Modeling Distributions of Data [The Practice of Statistics- Chapter 2]
Graphical models called density curves can be helpful to describe the location of individuals within a distribution. Such models are especially helpful when data falls in a bell-shaped pattern called a normal distribution.
One way to describe a data point’s location in the distribution is to tell what percent of observations are less than it or, the percentile.
IMPORTANT: Some people define the pth percentile as the value of p percent of observations less than or equal it.
Cumulative relative frequency is the addition of all the counts for the current class and all classes with smaller values of the variable, divided by n, and multiplied by 100 to be turned into a percent.
To make a cumulative relative frequency graph, we plot a point corresponding to the cumulative relative frequency in each class at the smallest value of the next class.
Converting observations from original values to standard deviation units is known as standardizing. To standardize a value, subtract the mean of the distribution then divide the difference by the standard deviation.
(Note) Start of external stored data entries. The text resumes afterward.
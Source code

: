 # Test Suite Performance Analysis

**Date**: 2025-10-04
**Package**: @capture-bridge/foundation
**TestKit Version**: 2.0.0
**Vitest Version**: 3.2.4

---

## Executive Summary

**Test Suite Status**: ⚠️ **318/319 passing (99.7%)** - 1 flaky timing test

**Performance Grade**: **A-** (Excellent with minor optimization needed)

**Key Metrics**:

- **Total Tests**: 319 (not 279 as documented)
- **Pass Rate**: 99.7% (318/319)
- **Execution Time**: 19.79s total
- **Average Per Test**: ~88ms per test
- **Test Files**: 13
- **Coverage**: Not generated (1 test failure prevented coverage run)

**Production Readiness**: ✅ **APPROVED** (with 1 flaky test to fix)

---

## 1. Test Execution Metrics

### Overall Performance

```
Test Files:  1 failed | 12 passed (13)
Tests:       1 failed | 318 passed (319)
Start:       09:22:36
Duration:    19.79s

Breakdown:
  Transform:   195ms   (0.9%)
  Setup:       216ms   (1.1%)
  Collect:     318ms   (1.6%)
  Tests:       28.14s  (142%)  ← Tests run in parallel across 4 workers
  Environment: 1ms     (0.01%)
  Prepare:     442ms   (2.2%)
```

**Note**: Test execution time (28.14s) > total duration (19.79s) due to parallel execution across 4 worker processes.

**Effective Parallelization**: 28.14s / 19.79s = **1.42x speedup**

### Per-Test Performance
If x is an observation from a distribution that has a known mean and standard deviation, the standardized score (z-score) for x is
z= (x-mean)/standard deviation
We often standardize observations to express them on a common scale.
Ex: comparing the heights of two children of different ages
To find the standardized score (z-score) for an individual observation, the data is transformed by subtracting the mean and dividing the difference by the standard deviation. Transforming converts the observation from the original units of measurement to a standardized scale.
Adding the same positive number a to (or subtracting a from) each observation
adds a to (or subtracts a from) measures of center and location (mean, median, quartiles, percentiles)
does not change the shape of the distribution or measures of spread (range, IQR, standard deviation)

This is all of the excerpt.